デジカメぶらりぶらり

デジカメのほやほやの写真をご覧下さい。

67回

2012-08-24 06:46:44 | Weblog
東京ドームの近くにたたずむ慰霊碑に、気付く人は少ない。刻まれているのは、沢村栄治、吉原正喜(東京巨人軍)、景浦将、西村幸生(大阪タイガース)ら、戦死した69人のプロ野球選手の名前だ。

名古屋軍の投手だった海軍少尉石丸進一の兄が、遺族代表として碑文を寄せている。20勝を挙げた1943年暮れ応召。45年5月11日、海軍の鹿屋基地で特攻隊員として出撃命令を受けた。

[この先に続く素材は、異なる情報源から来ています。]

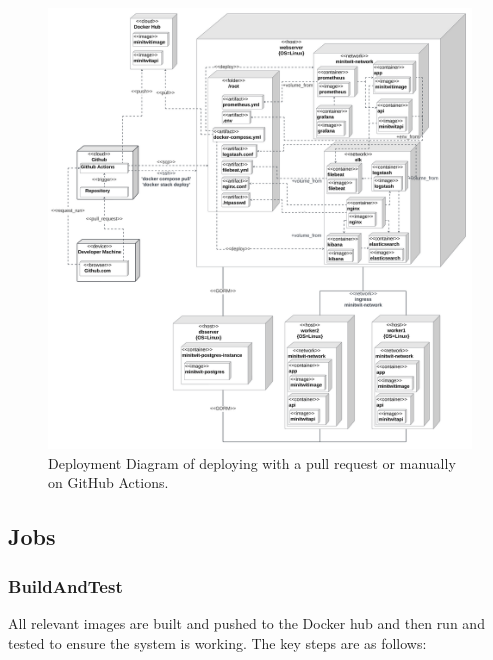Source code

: \documentclass[12pt, a4paper, oneside]{book}
\begin{document}
\begin{figure}
    \centering
    \includegraphics[width=\linewidth]{images/uml-deployment-githubactions.png}
    \caption{Deployment Diagram of deploying with a pull request or manually on GitHub Actions.}
    \label{fig:deployment-cicd-minimal}
\end{figure}

\newpage

\subsection{Jobs}
\subsubsection{BuildAndTest}
All relevant images are built and pushed to the Docker hub and then run and tested to ensure the system is working. The key steps are as follows:
\end{document}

<白球とグラブを手に戦友と投球 よし ストライク10本 そこで、ボールとグラブと“敢闘”と書いた鉢巻を友の手に託して機上の人となった。愛機はそのまま南に敵艦を求めて飛び去った>

22歳という若さだった。伝説の投手沢村は、最前線で手りゅう弾を連投し投手生命を断たれた。3度目の赤紙を受け、乗っていた輸送船が東シナ海で撃沈され、帰ってこなかった。
27歳だった。

初代「ミスタータイガース」の景浦は2度目の応召先のフィリピンで戦死した。29歳。将来の球界を背負うはずだった多くの選手が戦地で命を失った。<野球がやれたことは幸福であった><死んでも悔いはない>。白球とともに届けられた石丸の遺書にはそう書かれていた。

悔いはない、は本心とは思えない。打ち砕かれた無数の夢や未来の上に、今があることを忘れたくない。戦後67回目の8月15日。